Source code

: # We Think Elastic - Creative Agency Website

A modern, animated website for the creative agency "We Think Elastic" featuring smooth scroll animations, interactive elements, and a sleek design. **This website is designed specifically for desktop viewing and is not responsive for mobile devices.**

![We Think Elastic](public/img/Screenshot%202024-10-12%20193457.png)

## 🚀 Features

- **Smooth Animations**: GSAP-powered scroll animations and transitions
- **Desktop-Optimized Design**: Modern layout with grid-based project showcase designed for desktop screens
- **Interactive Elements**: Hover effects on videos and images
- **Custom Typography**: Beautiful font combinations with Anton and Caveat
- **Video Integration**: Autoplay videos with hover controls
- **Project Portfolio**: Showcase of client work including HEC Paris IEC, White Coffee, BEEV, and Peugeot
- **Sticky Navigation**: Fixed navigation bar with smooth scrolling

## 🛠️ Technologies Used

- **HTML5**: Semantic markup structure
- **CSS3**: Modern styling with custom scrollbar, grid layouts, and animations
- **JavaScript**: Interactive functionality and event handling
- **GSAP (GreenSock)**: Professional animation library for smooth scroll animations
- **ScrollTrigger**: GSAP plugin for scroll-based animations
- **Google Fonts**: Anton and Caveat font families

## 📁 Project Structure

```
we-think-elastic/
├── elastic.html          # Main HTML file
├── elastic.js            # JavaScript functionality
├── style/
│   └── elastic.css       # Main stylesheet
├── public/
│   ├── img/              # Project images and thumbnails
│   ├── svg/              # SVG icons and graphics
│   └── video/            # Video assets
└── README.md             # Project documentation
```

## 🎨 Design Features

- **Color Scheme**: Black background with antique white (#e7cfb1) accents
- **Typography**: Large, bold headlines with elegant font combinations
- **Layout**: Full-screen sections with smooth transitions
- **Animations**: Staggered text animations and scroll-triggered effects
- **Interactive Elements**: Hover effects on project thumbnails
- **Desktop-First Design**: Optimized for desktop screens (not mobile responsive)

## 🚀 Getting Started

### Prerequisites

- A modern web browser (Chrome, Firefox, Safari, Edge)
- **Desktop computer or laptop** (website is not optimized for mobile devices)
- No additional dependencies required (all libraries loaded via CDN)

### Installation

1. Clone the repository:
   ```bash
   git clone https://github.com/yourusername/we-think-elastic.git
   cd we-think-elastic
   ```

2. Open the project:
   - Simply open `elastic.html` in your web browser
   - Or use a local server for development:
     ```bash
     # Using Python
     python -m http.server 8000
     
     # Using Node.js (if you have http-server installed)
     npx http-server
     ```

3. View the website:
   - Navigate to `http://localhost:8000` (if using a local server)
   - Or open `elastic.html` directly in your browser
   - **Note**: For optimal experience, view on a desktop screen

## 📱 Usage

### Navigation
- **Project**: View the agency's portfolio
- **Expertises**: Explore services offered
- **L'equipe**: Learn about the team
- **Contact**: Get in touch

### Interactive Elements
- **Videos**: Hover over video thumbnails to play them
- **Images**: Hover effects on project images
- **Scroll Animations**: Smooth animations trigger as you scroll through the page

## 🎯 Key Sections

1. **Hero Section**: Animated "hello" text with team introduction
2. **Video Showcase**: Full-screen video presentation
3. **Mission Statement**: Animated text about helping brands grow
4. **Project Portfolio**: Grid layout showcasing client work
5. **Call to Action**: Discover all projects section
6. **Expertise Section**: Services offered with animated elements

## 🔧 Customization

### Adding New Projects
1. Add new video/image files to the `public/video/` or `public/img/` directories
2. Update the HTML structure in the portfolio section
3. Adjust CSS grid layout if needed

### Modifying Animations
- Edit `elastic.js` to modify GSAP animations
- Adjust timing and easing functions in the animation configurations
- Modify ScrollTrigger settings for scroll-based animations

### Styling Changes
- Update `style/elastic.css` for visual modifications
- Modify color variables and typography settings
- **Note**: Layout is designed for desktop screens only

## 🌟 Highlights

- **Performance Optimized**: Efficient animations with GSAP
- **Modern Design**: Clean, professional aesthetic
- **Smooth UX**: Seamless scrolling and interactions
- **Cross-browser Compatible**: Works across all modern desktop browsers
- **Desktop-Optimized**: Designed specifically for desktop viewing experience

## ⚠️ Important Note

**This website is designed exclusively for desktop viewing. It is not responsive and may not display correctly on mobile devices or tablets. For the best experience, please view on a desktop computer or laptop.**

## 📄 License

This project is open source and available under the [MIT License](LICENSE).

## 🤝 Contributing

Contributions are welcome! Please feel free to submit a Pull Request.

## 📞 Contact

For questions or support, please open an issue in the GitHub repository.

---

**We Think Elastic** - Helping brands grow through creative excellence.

********************

**WORK REQUIRED:** Nothing outside this range should appear: the lines from the start of the listing through the line with "- **Color Scheme**: Black", each reproduced exactly, both ends included.

**SOLVED EXERCISE:**
Source code

: # We Think Elastic - Creative Agency Website

A modern, animated website for the creative agency "We Think Elastic" featuring smooth scroll animations, interactive elements, and a sleek design. **This website is designed specifically for desktop viewing and is not responsive for mobile devices.**

![We Think Elastic](public/img/Screenshot%202024-10-12%20193457.png)

## 🚀 Features

- **Smooth Animations**: GSAP-powered scroll animations and transitions
- **Desktop-Optimized Design**: Modern layout with grid-based project showcase designed for desktop screens
- **Interactive Elements**: Hover effects on videos and images
- **Custom Typography**: Beautiful font combinations with Anton and Caveat
- **Video Integration**: Autoplay videos with hover controls
- **Project Portfolio**: Showcase of client work including HEC Paris IEC, White Coffee, BEEV, and Peugeot
- **Sticky Navigation**: Fixed navigation bar with smooth scrolling

## 🛠️ Technologies Used

- **HTML5**: Semantic markup structure
- **CSS3**: Modern styling with custom scrollbar, grid layouts, and animations
- **JavaScript**: Interactive functionality and event handling
- **GSAP (GreenSock)**: Professional animation library for smooth scroll animations
- **ScrollTrigger**: GSAP plugin for scroll-based animations
- **Google Fonts**: Anton and Caveat font families

## 📁 Project Structure

```
we-think-elastic/
├── elastic.html          # Main HTML file
├── elastic.js            # JavaScript functionality
├── style/
│   └── elastic.css       # Main stylesheet
├── public/
│   ├── img/              # Project images and thumbnails
│   ├── svg/              # SVG icons and graphics
│   └── video/            # Video assets
└── README.md             # Project documentation
```

## 🎨 Design Features

- **Color Scheme**: Black background with antique white (#e7cfb1) accents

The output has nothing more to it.